Sophos armed an OpenClaw agent with custom penetration testing tools, pointed it at a legacy production network, and let it run. The agent found 23 actionable vulnerabilities and compressed Active Directory reconnaissance from three days to three hours, according to a blog post published by Sophos on April 9.
Sophos ran the test against a real internal production network — a legacy on-premises environment where mission-critical workloads had already migrated to isolated cloud infrastructure, but a production network nonetheless, with all the operational constraints that implies.
Setup and Safety Architecture
The Sophos Red Team’s primary concern was safety, not capability. The team spent the majority of its preparation time building guardrails rather than testing attack surfaces, according to the blog post.
Their threat model centered on Simon Willison’s “Lethal Trifecta” framework: preventing the agent from simultaneously receiving untrusted content, accessing sensitive data, and exfiltrating that data externally. Strict network ingress and egress controls served as the first defense layer. The team built all skills in-house rather than using publicly available ones, which they described as “generally low quality.”
Sophos also addressed a subtler risk: goal-seeking behavior leading to unintended consequences. An agent tasked with “make this environment more secure” could theoretically conclude that encrypting everything and destroying the keys would accomplish that goal. To prevent this, the team built a human-in-the-loop approval mechanism into their custom skills.
The skills and redacted findings are published on GitHub.
Results
The engagement produced 23 high-quality, actionable findings. The agent demonstrated autonomous problem-solving: when a promising attack path was blocked, it suggested spinning up an EC2 GPU instance to crack an acquired hash, then proceeded after human authorization.
The assessment ran deliberately noisy, optimized for coverage and speed rather than stealth, which generated a high volume of detections and alerts across Sophos’s monitoring stack. The team noted that a covert red team engagement would require a different architecture and would likely trigger more model guardrails.
One persistent friction point: the underlying language models regularly refused to cooperate due to concerns about malicious use. The team worked around these guardrails “for the most part,” but the refusals introduced delays and required creative prompting.
The Documentation Advantage
Beyond finding vulnerabilities, the agent produced what Sophos described as a high-quality audit trail “at a level of detail not achievable via manual means,” which drastically simplified report writing.

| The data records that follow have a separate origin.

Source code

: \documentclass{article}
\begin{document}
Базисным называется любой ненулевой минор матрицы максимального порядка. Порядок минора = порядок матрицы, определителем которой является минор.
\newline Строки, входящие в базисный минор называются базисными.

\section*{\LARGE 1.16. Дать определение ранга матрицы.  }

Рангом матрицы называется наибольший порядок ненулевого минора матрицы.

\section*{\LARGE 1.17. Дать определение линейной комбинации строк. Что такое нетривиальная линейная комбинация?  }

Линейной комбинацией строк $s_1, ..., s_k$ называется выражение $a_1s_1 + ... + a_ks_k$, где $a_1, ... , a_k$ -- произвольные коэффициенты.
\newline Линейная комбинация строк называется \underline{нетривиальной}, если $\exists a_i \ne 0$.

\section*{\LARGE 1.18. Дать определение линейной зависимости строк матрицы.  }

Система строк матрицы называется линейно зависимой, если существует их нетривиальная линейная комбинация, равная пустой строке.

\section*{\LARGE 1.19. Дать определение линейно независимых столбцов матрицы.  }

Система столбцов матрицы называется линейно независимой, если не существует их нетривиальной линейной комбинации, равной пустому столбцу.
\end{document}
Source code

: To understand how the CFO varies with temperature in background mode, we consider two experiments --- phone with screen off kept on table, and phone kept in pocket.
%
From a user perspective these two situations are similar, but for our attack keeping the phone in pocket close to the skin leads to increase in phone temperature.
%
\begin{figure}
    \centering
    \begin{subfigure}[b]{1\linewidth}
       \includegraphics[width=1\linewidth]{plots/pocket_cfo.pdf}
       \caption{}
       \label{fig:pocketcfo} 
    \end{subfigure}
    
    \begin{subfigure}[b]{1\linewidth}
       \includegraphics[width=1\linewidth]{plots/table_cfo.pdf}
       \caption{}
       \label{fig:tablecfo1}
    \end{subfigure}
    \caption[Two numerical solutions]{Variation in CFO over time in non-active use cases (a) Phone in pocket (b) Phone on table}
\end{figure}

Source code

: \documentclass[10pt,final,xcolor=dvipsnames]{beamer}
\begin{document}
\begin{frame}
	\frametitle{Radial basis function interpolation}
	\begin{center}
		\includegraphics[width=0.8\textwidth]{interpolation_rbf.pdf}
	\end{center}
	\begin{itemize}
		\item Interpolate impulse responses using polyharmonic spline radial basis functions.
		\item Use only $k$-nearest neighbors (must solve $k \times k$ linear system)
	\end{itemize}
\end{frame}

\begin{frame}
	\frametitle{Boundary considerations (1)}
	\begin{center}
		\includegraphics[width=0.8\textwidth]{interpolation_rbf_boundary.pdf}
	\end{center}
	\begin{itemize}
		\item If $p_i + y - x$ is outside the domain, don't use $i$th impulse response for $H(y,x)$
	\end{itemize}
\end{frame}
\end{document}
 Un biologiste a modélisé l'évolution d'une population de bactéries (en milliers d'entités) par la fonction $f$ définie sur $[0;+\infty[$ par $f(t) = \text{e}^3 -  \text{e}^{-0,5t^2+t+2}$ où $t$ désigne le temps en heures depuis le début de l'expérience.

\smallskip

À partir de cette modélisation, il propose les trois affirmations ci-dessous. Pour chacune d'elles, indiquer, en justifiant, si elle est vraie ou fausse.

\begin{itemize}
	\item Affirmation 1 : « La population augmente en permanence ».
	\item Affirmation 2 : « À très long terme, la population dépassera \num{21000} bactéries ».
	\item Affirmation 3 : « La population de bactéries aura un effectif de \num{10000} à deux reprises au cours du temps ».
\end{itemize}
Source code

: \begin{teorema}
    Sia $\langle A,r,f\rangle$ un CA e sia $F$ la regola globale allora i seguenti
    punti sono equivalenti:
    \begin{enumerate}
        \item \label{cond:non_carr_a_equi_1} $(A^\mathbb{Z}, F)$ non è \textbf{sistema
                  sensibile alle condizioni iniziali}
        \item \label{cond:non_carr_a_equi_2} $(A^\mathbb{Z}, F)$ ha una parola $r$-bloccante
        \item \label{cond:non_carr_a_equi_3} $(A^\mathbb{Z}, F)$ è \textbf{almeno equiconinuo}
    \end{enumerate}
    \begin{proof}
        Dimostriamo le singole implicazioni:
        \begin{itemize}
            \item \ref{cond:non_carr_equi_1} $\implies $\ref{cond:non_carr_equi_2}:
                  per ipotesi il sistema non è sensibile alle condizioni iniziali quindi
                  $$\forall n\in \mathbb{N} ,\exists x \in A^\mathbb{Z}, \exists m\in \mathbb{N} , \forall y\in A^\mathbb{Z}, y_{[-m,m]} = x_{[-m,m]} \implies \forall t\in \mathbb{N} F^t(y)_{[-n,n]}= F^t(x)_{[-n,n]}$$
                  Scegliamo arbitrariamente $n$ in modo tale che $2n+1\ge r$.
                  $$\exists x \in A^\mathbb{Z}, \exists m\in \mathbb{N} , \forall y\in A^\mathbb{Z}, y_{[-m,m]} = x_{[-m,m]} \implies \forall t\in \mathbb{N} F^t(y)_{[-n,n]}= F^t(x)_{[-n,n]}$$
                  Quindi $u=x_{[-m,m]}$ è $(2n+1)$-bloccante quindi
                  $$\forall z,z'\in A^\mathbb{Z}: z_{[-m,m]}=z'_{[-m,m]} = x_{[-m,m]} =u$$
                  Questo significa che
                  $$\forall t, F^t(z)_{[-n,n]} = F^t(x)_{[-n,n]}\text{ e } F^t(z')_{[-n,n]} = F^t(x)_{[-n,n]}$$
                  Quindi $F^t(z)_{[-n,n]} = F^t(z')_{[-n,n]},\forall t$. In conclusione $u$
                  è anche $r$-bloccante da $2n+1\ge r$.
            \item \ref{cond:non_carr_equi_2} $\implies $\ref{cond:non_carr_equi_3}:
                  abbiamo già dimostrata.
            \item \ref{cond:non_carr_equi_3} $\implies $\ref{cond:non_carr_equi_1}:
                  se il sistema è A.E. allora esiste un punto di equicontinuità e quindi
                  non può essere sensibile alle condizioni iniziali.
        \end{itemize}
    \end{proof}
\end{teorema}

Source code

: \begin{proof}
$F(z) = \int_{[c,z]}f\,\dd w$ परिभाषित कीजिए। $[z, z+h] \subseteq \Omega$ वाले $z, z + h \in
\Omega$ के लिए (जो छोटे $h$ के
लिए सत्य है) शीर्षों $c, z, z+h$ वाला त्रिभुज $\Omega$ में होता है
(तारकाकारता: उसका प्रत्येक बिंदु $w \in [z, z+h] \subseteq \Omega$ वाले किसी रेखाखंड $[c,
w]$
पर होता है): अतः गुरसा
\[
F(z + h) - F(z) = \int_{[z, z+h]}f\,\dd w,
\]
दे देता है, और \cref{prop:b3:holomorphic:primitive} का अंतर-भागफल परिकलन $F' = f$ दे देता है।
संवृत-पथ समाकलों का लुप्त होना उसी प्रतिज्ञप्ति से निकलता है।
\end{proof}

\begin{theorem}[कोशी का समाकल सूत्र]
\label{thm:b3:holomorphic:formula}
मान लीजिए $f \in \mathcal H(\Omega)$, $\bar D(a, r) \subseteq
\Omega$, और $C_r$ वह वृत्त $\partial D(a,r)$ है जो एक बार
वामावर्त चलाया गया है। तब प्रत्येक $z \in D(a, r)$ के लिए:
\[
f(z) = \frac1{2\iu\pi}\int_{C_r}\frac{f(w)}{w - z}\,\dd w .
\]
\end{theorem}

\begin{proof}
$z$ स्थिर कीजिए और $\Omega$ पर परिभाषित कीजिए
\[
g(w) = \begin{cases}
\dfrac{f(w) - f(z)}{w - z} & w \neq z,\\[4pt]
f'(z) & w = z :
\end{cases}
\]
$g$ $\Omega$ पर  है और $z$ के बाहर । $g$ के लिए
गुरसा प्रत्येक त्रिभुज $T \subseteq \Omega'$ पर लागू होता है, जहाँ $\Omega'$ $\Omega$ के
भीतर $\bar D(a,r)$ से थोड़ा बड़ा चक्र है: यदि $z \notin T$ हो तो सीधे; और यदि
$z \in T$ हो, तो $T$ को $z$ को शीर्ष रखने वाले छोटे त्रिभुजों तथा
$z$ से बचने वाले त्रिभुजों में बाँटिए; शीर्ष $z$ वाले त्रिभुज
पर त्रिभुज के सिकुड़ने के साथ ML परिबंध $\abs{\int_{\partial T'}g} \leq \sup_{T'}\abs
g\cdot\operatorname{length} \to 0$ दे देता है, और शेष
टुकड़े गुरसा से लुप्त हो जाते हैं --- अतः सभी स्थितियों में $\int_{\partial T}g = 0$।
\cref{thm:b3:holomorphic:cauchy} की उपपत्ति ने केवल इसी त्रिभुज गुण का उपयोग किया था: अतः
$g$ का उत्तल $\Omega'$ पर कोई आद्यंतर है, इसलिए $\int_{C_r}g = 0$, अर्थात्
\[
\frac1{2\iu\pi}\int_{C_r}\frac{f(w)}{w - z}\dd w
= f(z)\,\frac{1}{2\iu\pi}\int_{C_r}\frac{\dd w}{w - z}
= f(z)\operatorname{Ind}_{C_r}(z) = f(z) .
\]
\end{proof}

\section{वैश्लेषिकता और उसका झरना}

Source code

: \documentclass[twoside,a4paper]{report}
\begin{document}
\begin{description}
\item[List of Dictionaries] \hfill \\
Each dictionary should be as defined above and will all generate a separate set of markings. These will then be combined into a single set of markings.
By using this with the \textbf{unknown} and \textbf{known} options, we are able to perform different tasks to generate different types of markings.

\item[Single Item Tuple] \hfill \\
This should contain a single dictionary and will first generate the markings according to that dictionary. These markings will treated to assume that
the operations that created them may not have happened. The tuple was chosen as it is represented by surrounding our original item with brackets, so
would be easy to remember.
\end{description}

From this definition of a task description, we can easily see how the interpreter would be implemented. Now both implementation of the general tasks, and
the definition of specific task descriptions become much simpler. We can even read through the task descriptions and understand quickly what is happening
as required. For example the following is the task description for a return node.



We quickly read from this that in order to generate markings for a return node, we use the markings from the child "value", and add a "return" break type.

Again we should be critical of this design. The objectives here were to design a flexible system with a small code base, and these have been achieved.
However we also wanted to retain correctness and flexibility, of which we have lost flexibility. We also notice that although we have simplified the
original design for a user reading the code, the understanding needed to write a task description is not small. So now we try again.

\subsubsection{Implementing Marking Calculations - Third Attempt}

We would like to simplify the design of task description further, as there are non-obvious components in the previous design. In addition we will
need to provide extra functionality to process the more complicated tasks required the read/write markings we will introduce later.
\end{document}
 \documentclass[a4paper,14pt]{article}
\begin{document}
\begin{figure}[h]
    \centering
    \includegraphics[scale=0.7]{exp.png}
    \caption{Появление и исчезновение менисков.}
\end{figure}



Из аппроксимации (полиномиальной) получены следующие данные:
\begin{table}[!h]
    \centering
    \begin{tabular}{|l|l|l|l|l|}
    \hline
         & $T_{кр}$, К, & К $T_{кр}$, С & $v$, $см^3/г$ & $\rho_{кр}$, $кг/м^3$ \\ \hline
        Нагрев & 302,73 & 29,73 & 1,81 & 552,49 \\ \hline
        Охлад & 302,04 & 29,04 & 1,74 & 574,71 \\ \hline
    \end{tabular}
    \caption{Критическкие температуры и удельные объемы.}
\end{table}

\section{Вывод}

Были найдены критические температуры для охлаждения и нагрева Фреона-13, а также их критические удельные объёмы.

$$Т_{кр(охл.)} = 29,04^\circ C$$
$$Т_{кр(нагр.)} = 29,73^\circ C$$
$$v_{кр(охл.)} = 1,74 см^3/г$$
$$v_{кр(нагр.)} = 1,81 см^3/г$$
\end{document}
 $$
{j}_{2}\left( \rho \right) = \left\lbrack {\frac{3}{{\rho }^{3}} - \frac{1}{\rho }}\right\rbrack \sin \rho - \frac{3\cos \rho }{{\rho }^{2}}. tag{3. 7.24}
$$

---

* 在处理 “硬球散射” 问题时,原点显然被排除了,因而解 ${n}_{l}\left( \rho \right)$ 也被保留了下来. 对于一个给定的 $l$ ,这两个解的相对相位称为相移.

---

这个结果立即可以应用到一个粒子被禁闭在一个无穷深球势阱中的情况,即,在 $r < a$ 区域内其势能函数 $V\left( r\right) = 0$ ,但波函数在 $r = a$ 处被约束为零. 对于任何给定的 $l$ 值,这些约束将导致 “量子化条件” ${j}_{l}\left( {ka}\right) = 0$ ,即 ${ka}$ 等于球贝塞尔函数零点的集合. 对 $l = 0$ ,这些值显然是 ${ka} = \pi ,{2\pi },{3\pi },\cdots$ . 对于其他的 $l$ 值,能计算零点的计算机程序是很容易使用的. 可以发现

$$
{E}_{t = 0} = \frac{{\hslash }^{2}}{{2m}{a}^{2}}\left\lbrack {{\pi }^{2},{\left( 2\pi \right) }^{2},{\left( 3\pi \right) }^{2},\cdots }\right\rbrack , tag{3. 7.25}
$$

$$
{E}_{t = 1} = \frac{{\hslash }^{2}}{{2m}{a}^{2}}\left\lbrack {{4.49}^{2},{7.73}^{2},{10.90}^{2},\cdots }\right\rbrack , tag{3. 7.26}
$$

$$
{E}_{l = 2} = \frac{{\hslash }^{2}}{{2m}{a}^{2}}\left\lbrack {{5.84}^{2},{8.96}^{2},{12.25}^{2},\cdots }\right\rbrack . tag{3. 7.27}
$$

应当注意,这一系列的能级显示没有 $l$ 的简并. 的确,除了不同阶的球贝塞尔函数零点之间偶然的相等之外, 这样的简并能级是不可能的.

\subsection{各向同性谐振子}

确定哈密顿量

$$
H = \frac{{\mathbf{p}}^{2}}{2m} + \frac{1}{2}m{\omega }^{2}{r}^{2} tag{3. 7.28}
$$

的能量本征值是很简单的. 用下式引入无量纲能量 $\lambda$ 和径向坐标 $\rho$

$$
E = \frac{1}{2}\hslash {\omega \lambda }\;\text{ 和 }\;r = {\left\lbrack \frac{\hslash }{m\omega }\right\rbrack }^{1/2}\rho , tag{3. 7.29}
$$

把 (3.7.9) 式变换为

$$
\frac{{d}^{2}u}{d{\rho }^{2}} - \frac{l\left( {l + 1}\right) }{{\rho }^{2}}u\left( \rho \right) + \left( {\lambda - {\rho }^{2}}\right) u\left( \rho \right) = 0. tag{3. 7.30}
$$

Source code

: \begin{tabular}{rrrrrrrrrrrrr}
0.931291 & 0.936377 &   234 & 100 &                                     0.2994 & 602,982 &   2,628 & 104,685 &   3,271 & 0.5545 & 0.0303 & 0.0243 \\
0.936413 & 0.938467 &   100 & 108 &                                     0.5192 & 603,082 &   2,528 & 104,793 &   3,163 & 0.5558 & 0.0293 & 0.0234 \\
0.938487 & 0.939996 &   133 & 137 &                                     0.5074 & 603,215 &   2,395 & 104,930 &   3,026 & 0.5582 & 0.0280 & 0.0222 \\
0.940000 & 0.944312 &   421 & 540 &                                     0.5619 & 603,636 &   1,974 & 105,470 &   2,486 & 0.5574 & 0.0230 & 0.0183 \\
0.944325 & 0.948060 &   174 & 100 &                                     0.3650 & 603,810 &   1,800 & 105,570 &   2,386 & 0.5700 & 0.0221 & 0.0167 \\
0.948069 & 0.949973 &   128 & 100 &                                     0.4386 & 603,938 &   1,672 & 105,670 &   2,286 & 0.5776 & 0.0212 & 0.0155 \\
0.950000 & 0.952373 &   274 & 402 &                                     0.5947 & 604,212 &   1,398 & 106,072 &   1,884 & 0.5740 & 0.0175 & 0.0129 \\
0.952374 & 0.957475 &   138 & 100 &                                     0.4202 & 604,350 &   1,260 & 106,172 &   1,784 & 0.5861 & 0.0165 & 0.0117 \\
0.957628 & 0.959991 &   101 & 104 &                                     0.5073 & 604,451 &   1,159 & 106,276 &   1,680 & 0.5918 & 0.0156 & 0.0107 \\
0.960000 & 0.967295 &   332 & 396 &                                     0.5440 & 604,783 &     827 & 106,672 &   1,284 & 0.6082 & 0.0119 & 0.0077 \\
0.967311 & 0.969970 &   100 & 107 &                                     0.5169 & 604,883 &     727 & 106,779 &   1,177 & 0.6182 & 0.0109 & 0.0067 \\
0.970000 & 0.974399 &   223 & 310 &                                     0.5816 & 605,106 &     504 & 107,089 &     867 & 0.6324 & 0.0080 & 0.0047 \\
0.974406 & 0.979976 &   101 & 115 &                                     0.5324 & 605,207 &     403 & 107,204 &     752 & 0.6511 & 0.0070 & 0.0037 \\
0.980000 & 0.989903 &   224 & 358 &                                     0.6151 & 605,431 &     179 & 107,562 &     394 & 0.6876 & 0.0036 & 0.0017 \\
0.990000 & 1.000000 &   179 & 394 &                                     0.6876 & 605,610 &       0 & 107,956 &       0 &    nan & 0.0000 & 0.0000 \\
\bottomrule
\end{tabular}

For penetration testing firms that bill by the engagement, faster reconnaissance and automated documentation represent a direct impact on margins and throughput.
Cybersecurity Teams as Early Adopters
Sophos’s conclusion cuts against the prevailing narrative that AI agents are primarily a risk vector. The blog post argues that cybersecurity teams are “better placed than anyone else to be at the forefront of adoption” because they already operate in environments with dangerous tooling, strict safety procedures, and documented operational frameworks.
“The world is forging ahead and securing agentic AI is fast becoming the era-defining challenge for the cybersecurity community,” Sophos wrote. The team positioned the experiment as evidence that the same discipline used to handle untrusted exploit code and early proof-of-concept tools can be applied to agent deployment.
The tradeoff is real: OpenClaw’s security track record includes multiple critical CVEs and well-documented incidents of agents acting outside intended boundaries. Sophos’s previous blog post on OpenClaw concluded that “even the most ‘risk-on’ organizations with deep AI and security experience will likely find it challenging to configure OpenClaw in a way that effectively mitigates the risk of compromise or data loss, while still retaining any productivity value.” This follow-up demonstrates that their own team found a way, though with significant engineering investment in custom skills and safety architecture.